By William R. Trotter
This article is the second part of a serial feature on the battle for Saipan. The first, second, and third installments are still available via the Matrix Games website.
"Land the Landing Force!"
At 0542, July 15, 1944, the traditional stirring order went out over the radios and loud-speaker systems aboard every US ship anchored off Saipan. And with that signal a vast and complex ballet of steel began to play out across a four-mile stretch of water off the southwestern coast of the island. Just how complex the landing operation was, can be at least suggested by studying the diagram attached to this installment - and that only shows the major groupings of ships and landing craft, not the total array.
As had been the case at Tarawa, however, the Japanese defenders hadn't been nearly as badly hurt, nor as intimidated, by the colossal pre-landing bombardment as American observers were convinced they had been. Of General Saito's coast artillery, only one cannon had been destroyed, and his men - well-supplied with ammunition and full of fight - now manned their entrenchments in full strength and began to track their first targets methodically.

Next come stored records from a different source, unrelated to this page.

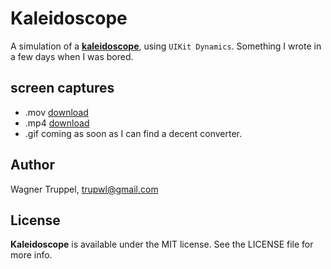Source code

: # Kaleidoscope
A simulation of a [**kaleidoscope**](https://en.wikipedia.org/wiki/Kaleidoscope), using `UIKit Dynamics`. Something I wrote in a few days when I was bored.

## screen captures

- .mov [download](https://github.com/wltrup/iOS-Swift-Kaleidoscope/blob/master/demo.mov?raw=true)
- .mp4 [download](https://github.com/wltrup/iOS-Swift-Kaleidoscope/blob/master/demo.mp4?raw=true)
- .gif coming as soon as I can find a decent converter.

## Author ##

Wagner Truppel, trupwl@gmail.com

## License ##

**Kaleidoscope** is available under the MIT license. See the LICENSE file for
more info.
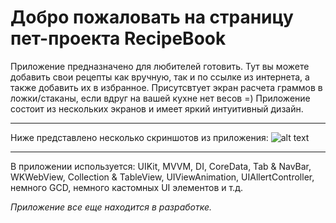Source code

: # Добро пожаловать на страницу пет-проекта RecipeBook
Приложение предназначено для любителей готовить. Тут вы можете добавить свои рецепты как вручную, так и по ссылке из интернета, а также добавить их в избранное.
Присутсвтует экран расчета граммов в ложки/стаканы, если вдруг на вашей кухне нет весов =)
Приложение состоит из нескольких экранов и имеет яркий интуитивный дизайн. 
___
Ниже представлено несколько скриншотов из приложения:
![alt text](https://lh3.googleusercontent.com/qyjMYX84ldX7G5e-wp13rGri6XIw84XOuhxo1NCB5w2ZOFQfUrS9RMYnC65fD_KVcqzOPEa_Qc5WMKeLzD4tkzgXBRxE0m_ZCmD1Jq-Y5M0x9lrBDhjcykPNNY6kqTQ6zKDlPcN_hVUVg0Xydd-yF-XUujHMg92yE79m6zxuWERjlAOwENWAIpiVs-mSVsG3y_cT07K3zuZJrGP58BTrOTEMhT5ggbhXKWgPgjtrrJX8dWc5js2yHoj8gFqswPhwQNTgXege4LhX7eGhJcY3Ze06H0AAgq3EuJzU-hgc5jlH45UWKsFZiPXvU7rpG9UKhHbE_K5smJ_O4u6hcC6lnozzzv2fgbbQIx2By4ZbBotL9aPGhf9wr0PyBQDE5QMZBTx0YVFmq0cCONY18kdQ2BqI206dJ9vRbrmQ65cL_lUnAn6DYS5nXw_lDBCuKCwnN9rRo6qVuWafVh1VaXCWFTmlbb0eYIHdg1hZYhbPjhm58MQj58luvHF_OqLIUwAODqaNNwwH0wIHzKP7TtituVhgeqgMmqCcYXJ3iVNgcYW5lM2e89dwrffzdXoFccPmMBuVNxiv5y6BmDdHfbPlbxvFbVsi9jHTnAZE1Er1jeqtB1rjW_wRFlvWD8H-7-a3vBZxzhXUrtQAS2bctU7nU5M-PSI-Uv5L98xogVixCH6KafmfMxQV6me6vbsBxR1H4piERpDGhS7Uv9x6_wkKsur9-k1m3Iw1Wt2fn-cdmxtTTRuM2v2QxgkGV5ceVkEOw5suCVT4nxUY4D1hwtYfmfm8ytCw7fnrcHl1vC9kv7tHg-3Av0syzT_8vIYfMqqdcuGIoZqK5TJIOtPpH9I8kWyRSJdeUQJImGgW4t880UnXi32f-qWOnXfAy2xszn2FMY9Dg5XmCI0_mzaOGyO1RYRooBLzoP63GnXqK06Pn-Svo5MO8ybIxCY0E4Gr4UibDJnKJxfqrC9qlhk=w2400-h1280-no?authuser=0)
___
В приложении используется: UIKit, MVVM, DI, CoreData, Tab & NavBar, WKWebView, Collection & TableView, UIViewAnimation, UIAllertController, немного GCD, немного кастомных UI элементов и т.д.

_Приложение все еще находится в разработке._
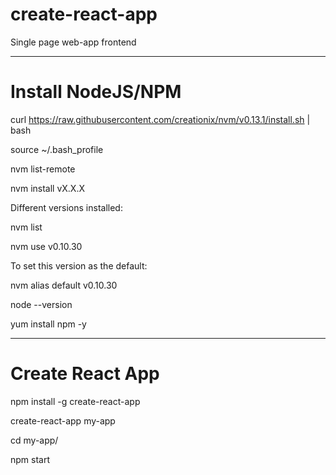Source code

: # create-react-app
Single page web-app frontend

****
# Install NodeJS/NPM
curl https://raw.githubusercontent.com/creationix/nvm/v0.13.1/install.sh | bash

source ~/.bash_profile

nvm list-remote

nvm install vX.X.X

Different versions installed:

nvm list

nvm use v0.10.30

To set this version as the default:

nvm alias default v0.10.30

node --version

yum install npm -y

***

# Create React App
npm install -g create-react-app

create-react-app my-app

cd my-app/

npm start
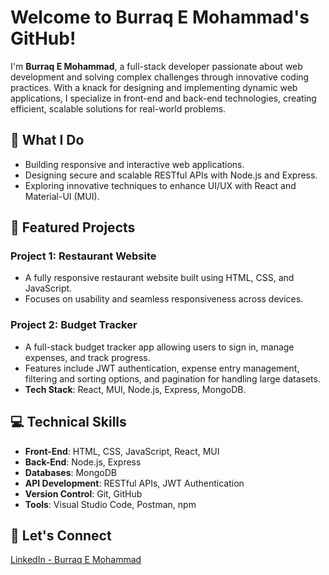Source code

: # Welcome to Burraq E Mohammad's GitHub!

I'm **Burraq E Mohammad**, a full-stack developer passionate about web development and solving complex challenges through innovative coding practices. With a knack for designing and implementing dynamic web applications, I specialize in front-end and back-end technologies, creating efficient, scalable solutions for real-world problems.

## 🔧 What I Do
- Building responsive and interactive web applications.
- Designing secure and scalable RESTful APIs with Node.js and Express.
- Exploring innovative techniques to enhance UI/UX with React and Material-UI (MUI).

## 🌟 Featured Projects
### Project 1: Restaurant Website
- A fully responsive restaurant website built using HTML, CSS, and JavaScript.
- Focuses on usability and seamless responsiveness across devices.

### Project 2: Budget Tracker
- A full-stack budget tracker app allowing users to sign in, manage expenses, and track progress.
- Features include JWT authentication, expense entry management, filtering and sorting options, and pagination for handling large datasets.
- **Tech Stack**: React, MUI, Node.js, Express, MongoDB.

## 💻 Technical Skills
- **Front-End**: HTML, CSS, JavaScript, React, MUI
- **Back-End**: Node.js, Express
- **Databases**: MongoDB
- **API Development**: RESTful APIs, JWT Authentication
- **Version Control**: Git, GitHub
- **Tools**: Visual Studio Code, Postman, npm

## 🚀 Let's Connect
[LinkedIn - Burraq E Mohammad](https://www.linkedin.com/in/burraq-e-mohammad)
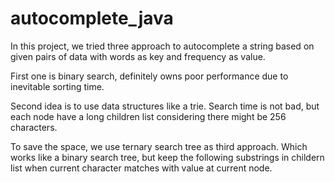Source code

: # autocomplete_java

In this project, we tried three approach to autocomplete a string based on given pairs of data with words as key and frequency as value. 

First one is binary search, definitely owns poor performance due to inevitable sorting time.

Second idea is to use data structures like a trie. Search time is not bad, but each node have a long children list considering there might be 256 characters.

To save the space, we use ternary search tree as third approach. Which works like a binary search tree, but keep the following substrings in childern list when current character matches with value at current node.

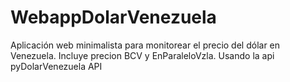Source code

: # WebappDolarVenezuela
Aplicación web minimalista para monitorear el precio del dólar en Venezuela. Incluye precion BCV y EnParaleloVzla. Usando la api pyDolarVenezuela API
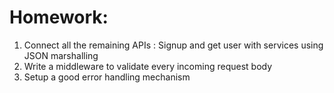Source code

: # Homework:

1. Connect all the remaining APIs : Signup and get user with services using JSON marshalling
2. Write a middleware to validate every incoming request body
3. Setup a good error handling mechanism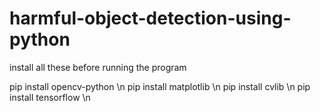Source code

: # harmful-object-detection-using-python

install all these before running the program

pip install opencv-python \n
pip install matplotlib \n
pip install cvlib \n
pip install tensorflow \n
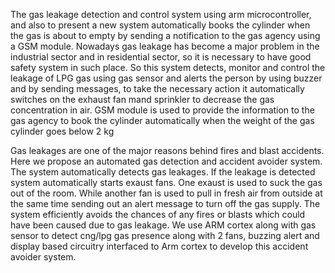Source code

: The gas leakage detection and control system using arm microcontroller, and also to present a new system automatically books the cylinder when the gas is about to empty by sending a notification to the gas agency using a GSM module. Nowadays gas leakage has become a major problem in the industrial sector and in residential sector, so it is necessary to have good safety system in such place. So this system detects, monitor and control the leakage of LPG gas using gas sensor and alerts the person by using buzzer and by sending messages, to take the necessary action it automatically switches on the exhaust fan mand sprinkler to decrease the gas concentration in air. GSM
module is used to provide the information to the gas agency to book the cylinder automatically when the weight of the gas cylinder goes below 2 kg

Gas leakages are one of the major reasons behind fires and blast accidents. Here we propose an automated gas detection and accident avoider system. The system automatically detects gas leakages. If the leakage is detected system automatically starts exaust fans. One exaust is used to suck the gas out of the room. While another fan is used to pull in fresh air from outside at the same time sending out an alert message to turn off the gas supply. The system efficiently avoids the chances of any fires or blasts which could have been caused due to gas leakage. We use ARM cortex along with gas sensor to detect cng/lpg gas presence along with 2 fans, buzzing alert and display based circuitry interfaced to Arm cortex to develop this accident avoider system.
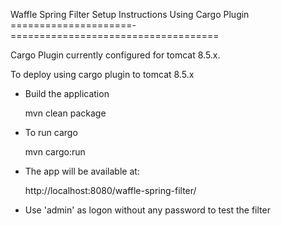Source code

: Waffle Spring Filter Setup Instructions Using Cargo Plugin
=====================-====================================

Cargo Plugin currently configured for tomcat 8.5.x.

To deploy using cargo plugin to tomcat 8.5.x

- Build the application

    mvn clean package

- To run cargo

    mvn cargo:run

- The app will be available at:

    http://localhost:8080/waffle-spring-filter/

- Use 'admin' as logon without any password to test the filter
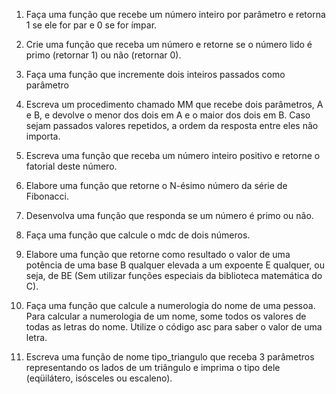 
01.  Faça uma função que recebe um número inteiro por parâmetro e retorna 1  se ele for par e 0 se for ímpar.

02.  Crie uma função que receba um número e retorne se o número lido é primo (retornar 1) ou não (retornar 0).

03. Faça uma função que incremente dois inteiros passados como parâmetro

04. Escreva um procedimento chamado MM que recebe dois parâmetros, A e B, e devolve o menor dos dois em A e o maior dos dois em B. Caso sejam passados valores repetidos, a ordem da resposta entre eles não importa.

05. Escreva uma função que receba um número inteiro positivo e retorne o fatorial deste número.

06. Elabore uma função que retorne o N-ésimo número da série de Fibonacci.

07. Desenvolva uma função que responda se um número é primo ou não.

08. Faça uma função que calcule o mdc de dois números.

11. Elabore uma função que retorne como resultado o valor de uma potência de uma base B qualquer elevada a um expoente E qualquer, ou seja, de BE (Sem utilizar funções especiais da biblioteca matemática do C).

12. Faça uma função que calcule a numerologia do nome de uma pessoa. Para calcular a numerologia de um nome, some todos os valores de todas as letras do nome. Utilize o código asc para saber o valor de uma letra.

13. Escreva  uma  função  de  nome  tipo_triangulo  que  receba  3  parâmetros  representando  os lados de um triângulo e imprima o tipo dele (eqüilátero, isósceles ou escaleno).
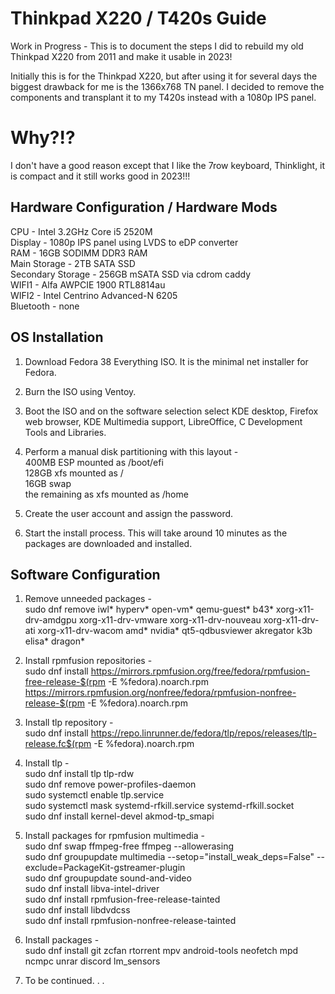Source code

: # Thinkpad X220 / T420s Guide
Work in Progress - This is to document the steps I did to rebuild my old Thinkpad X220 from 2011 and make it usable in 2023!

Initially this is for the Thinkpad X220, but after using it for several days the biggest drawback for me is the 1366x768 TN panel. I decided to remove the components and transplant it to my T420s instead with a 1080p IPS panel.

# Why?!?
I don't have a good reason except that I like the 7row keyboard, Thinklight, it is compact and it still works good in 2023!!!

## Hardware Configuration / Hardware Mods
CPU - Intel 3.2GHz Core i5 2520M\
Display - 1080p IPS panel using LVDS to eDP converter\
RAM - 16GB SODIMM DDR3 RAM\
Main Storage - 2TB SATA SSD\
Secondary Storage - 256GB mSATA SSD via cdrom caddy\
WIFI1 - Alfa AWPCIE 1900 RTL8814au\
WIFI2 - Intel Centrino Advanced-N 6205\
Bluetooth - none


## OS Installation
1. Download Fedora 38 Everything ISO. It is the minimal net installer for Fedora.

2. Burn the ISO using Ventoy.

3. Boot the ISO and on the software selection select KDE desktop, Firefox web browser, KDE Multimedia support, LibreOffice, C Development Tools and Libraries.

4. Perform a manual disk partitioning with this layout - \
   400MB ESP mounted as /boot/efi\
   128GB xfs mounted as /\
   16GB swap\
   the remaining as xfs mounted as /home

5. Create the user account and assign the password.

6. Start the install process. This will take around 10 minutes as the packages are downloaded and installed.


## Software Configuration
1. Remove unneeded packages -\
   sudo dnf remove iwl* hyperv* open-vm* qemu-guest* b43* xorg-x11-drv-amdgpu xorg-x11-drv-vmware xorg-x11-drv-nouveau xorg-x11-drv-ati xorg-x11-drv-wacom amd* nvidia* qt5-qdbusviewer akregator k3b elisa* dragon*

2. Install rpmfusion repositories -\
   sudo dnf install https://mirrors.rpmfusion.org/free/fedora/rpmfusion-free-release-$(rpm -E %fedora).noarch.rpm https://mirrors.rpmfusion.org/nonfree/fedora/rpmfusion-nonfree-release-$(rpm -E %fedora).noarch.rpm

3. Install tlp repository -\
   sudo dnf install https://repo.linrunner.de/fedora/tlp/repos/releases/tlp-release.fc$(rpm -E %fedora).noarch.rpm
   
4. Install tlp -\
   sudo dnf install tlp tlp-rdw\
   sudo dnf remove power-profiles-daemon\
   sudo systemctl enable tlp.service\
   sudo systemctl mask systemd-rfkill.service systemd-rfkill.socket\
   sudo dnf install kernel-devel akmod-tp_smapi
   
5. Install packages for rpmfusion multimedia -\
   sudo dnf swap ffmpeg-free ffmpeg --allowerasing\
   sudo dnf groupupdate multimedia --setop="install_weak_deps=False" --exclude=PackageKit-gstreamer-plugin\
   sudo dnf groupupdate sound-and-video\
   sudo dnf install libva-intel-driver\
   sudo dnf install rpmfusion-free-release-tainted\
   sudo dnf install libdvdcss\
   sudo dnf install rpmfusion-nonfree-release-tainted

6. Install packages -\
   sudo dnf install git zcfan rtorrent mpv android-tools neofetch mpd ncmpc unrar discord lm_sensors
   
7. To be continued. . .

The place certainly didn't look like Tarawa, either. To the Marines waiting offshore, Saipan's western coastline appeared rather pleasantly green and temperate - many were reminded of Hawaii. Weather conditions were ideal, too; at 0700, one hour before the landing craft were schedule to shove off from their Line of Departure, the temperature was a balmy 83 degrees, the sky was clear, and a westerly trade wind blew just hard enough to refresh the assault troops but not hard enough to stir up any appreciable chop on the ocean.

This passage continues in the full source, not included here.